On 2 Oct 2019, at 22:16, Michael Lewis wrote:
"I would like to convert a table with a primary key into a partitioned setup by a column which is not part of the primary key"That isn't possible. The partition key must be contained by the primary key. That is, the primary key could be site_id, id and you can create hash partition on id or site_id but not created_on.
You could drop primary key and foreign keys and implement them via trigger functions as described in this blog series, but it seems questionable-I do not assume the restriction would be dropped in future releases. I don't know that scanning all the partitions to figure out whether the primary key is violated would be advisable. Which is what the trigger functions described in the blog post has to do, right?It might be noteworthy that partitioning with more than 10-100 partitions is MUCH faster in PG12 than PG11 (up to 4-8 thousand partitions) from testing shared by those working on that code.

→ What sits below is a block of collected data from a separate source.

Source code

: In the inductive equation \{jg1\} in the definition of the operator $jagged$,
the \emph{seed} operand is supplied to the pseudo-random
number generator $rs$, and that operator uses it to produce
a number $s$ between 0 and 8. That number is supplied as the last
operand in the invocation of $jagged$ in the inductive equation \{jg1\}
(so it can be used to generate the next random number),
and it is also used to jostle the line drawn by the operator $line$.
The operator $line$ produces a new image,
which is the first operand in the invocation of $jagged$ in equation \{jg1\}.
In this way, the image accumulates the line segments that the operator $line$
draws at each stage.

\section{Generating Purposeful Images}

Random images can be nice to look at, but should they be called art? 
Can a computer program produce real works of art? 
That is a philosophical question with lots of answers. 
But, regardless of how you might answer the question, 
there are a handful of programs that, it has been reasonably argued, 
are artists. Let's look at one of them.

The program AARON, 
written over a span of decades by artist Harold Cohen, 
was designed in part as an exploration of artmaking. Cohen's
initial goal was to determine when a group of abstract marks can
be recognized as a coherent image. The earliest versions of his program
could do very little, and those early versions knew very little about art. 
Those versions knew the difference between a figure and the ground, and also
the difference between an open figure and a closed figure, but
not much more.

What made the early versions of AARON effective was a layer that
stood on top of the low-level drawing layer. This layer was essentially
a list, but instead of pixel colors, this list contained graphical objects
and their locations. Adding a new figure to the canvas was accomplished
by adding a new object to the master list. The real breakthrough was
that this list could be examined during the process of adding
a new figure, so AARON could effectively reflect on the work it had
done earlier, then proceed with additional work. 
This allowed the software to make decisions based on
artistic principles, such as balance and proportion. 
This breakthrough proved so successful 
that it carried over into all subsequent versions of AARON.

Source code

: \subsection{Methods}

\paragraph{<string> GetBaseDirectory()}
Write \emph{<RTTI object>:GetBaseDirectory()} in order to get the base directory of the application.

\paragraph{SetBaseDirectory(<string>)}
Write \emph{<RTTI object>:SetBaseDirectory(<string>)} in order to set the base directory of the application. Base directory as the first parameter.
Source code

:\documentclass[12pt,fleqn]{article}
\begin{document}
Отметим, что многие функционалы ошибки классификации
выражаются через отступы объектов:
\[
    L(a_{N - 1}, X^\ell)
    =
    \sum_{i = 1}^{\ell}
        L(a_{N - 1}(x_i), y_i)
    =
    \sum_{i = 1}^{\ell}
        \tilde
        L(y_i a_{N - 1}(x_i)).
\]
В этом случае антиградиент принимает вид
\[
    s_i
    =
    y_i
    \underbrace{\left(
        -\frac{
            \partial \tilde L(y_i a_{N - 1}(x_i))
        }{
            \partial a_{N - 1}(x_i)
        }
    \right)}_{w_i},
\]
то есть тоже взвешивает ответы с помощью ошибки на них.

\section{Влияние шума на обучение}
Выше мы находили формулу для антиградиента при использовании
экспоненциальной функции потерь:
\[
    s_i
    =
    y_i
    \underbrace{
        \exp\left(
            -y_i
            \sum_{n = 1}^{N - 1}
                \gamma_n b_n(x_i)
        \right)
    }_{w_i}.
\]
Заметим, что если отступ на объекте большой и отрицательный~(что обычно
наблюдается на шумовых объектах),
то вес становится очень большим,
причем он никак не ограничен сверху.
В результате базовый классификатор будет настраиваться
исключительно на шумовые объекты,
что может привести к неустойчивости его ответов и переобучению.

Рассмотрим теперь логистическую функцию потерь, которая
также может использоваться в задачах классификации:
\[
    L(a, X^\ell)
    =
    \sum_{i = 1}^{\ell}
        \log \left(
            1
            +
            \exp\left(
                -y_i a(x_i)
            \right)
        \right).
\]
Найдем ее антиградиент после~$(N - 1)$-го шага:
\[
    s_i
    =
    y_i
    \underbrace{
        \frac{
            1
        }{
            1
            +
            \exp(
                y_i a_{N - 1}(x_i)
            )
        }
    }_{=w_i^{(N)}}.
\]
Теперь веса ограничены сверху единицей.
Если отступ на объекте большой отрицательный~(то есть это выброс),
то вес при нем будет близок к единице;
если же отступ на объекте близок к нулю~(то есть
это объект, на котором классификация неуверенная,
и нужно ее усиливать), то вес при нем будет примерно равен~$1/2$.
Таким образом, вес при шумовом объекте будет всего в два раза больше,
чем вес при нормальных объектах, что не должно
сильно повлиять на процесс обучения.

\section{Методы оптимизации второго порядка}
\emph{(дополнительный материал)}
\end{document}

Michael, thank you for your response. I think I now grasp the idea: if there is a uniqueness constraint, then the database would rather not visit all partitions to check for constraint violation, but want to identify the single partition that might fail that; hence any partitioning value must be a subset of or be identical to the uniqueness constraint.
I get that this makes sense if you have many partitions; however, I basically want to end up with two partitions, “hot” and “cold”. A row’s lifetime starts in a hot partition, and, after being processed, moves into the cold partition.
Most of the work actually happens in the hot partition, so I think having this as small as possible is probably helpful. For numbers: the hot partition would tyically contain ~10000 rows, the cold partition, on the other hand, will have 10s of millions. At the same time I still want to be able to look up a row by its id in the root relation, not in the concrete partitions. Having the database validate a uniqueness constraint in two tables instead of in one would be a worthwhile sacrifice for me.
Having said that I just realized I could probably reach my goal by setting up explicit hot and cold tables, move rows around manually whenever their “hotness” changes, and set up a view which combines both tables into a single relation. I would only have to drop all explicit FK references from the schema. A downside, certainly, but one that I could live with.